N.B. We've noticed that the CRC's calculated can change from machine to
machine. This could be due to 32bit vs 64bit perl versions but we
haven't tested it extensively yet. Caveat Emptor.
object_info()
All Bio::Parser subclass modules should implement this method so the
copy in Bio::Parser is a stub that should never get called. If it
does get called it writes out a warning identifying the subclass
that appears to not be implementing the method and
then returns basic Bio::Parser object information by calling the
private L_object_info()> primitive method.
None of these methods needs to be exposed to a user of the BioParser
system but you will want to use some of them if you are a developer
implementing new BioParser modules.
_deep_copy()
This method makes a deep copy of a complex data structure. It takes a
single reference as input.
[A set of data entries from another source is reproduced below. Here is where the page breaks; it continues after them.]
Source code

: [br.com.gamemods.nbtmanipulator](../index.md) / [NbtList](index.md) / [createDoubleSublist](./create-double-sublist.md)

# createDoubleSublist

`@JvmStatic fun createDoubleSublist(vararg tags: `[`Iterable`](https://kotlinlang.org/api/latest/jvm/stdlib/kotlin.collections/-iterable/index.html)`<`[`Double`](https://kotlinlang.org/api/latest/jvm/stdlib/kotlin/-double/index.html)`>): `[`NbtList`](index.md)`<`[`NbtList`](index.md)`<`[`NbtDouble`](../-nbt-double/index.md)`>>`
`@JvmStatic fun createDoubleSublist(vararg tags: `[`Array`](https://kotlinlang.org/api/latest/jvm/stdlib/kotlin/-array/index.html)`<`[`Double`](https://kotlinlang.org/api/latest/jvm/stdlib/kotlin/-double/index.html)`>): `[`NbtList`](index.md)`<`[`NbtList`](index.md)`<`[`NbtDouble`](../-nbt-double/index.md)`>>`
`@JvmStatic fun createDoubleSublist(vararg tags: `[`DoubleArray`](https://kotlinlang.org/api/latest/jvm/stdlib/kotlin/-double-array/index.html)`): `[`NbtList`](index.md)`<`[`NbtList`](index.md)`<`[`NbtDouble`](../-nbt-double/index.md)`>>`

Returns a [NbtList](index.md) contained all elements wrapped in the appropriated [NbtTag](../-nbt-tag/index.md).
You need to use this to return complex
internal data structures because if you just return the ref then the
user is actually operating on the real copy of the data and could
possibly break/modify it.
This method is borrowed directly from Randal Schwartz's
article at http://www.stonehenge.com/merlyn/UnixReview/col30.html
with minor mods to make it OO.
_object_info()
This routine is a primitive that subclass object_info() methods can
call to do some of the basic reporting that should be common.
_crc32()
This class method can be used to calculate a CRC-32 checksum for a
single scalar which must be supplied by the caller. It is called by
the checksum() method which is how users are expected to calculate
CRCs.
_crc_init()
_crc_reflect()
These 2 routines should never be called by anyone. They are written
as functions, not OO style methods,
since they'll be called to set the class global $CRC32 when the
Bio::Parser module is first require'd. The CRC calculating stuff
only needs to be initialized once for the entire BioParser system
and once initialized, can be shared by any number of objects.
You may find that you have a favorite database that does not have a
BioParser parser. In this case, you have 2 options: (a) contact the
TGen BioParser team at the email address shown in the AUTHORS section;
(b) roll your own parser. A number of scripts that are used internally
by the BioParser development team are included in this distribution
which should help you if you choose option (b). In this section we'll
describe these scripts and some techniques that the team has found helpful.
Note, we claim no special expertise in Parse::RecDescent and there are
probably better ways to do what we've done. All we can claim
is that we know just enough to make Parse::RecDescent do what we want.
If you are a Parse::RecDescent expert and would be willing to share
your knowledge, we'd love to hear your suggestions.
Let us look at an example that describes our basic development process.
Here is a step by step process that we followed in creating parser modules
for OMIM database.
* Create a directory for the new parser
This directory should be placed under the Bio::Parser hierachy.
In the case of OMIM it would be Bio::Parser::OMIM
* Copy modules from an existing parser
At a minimum, you will need the FileParser.pm, RDParser.pm, and Record.pm
modules. If the database is relatively small (under 100MB in text
format), you may be able to go the extra mile and create a serialized
version of the whole database in which case you'll also want to make a
copy of the SerialDatabase.pm module. Now let us create the three modules
under Bio::Parser::OMIM
FileParser Module.
First you need to copy the FileParser.pm module from an existing parser.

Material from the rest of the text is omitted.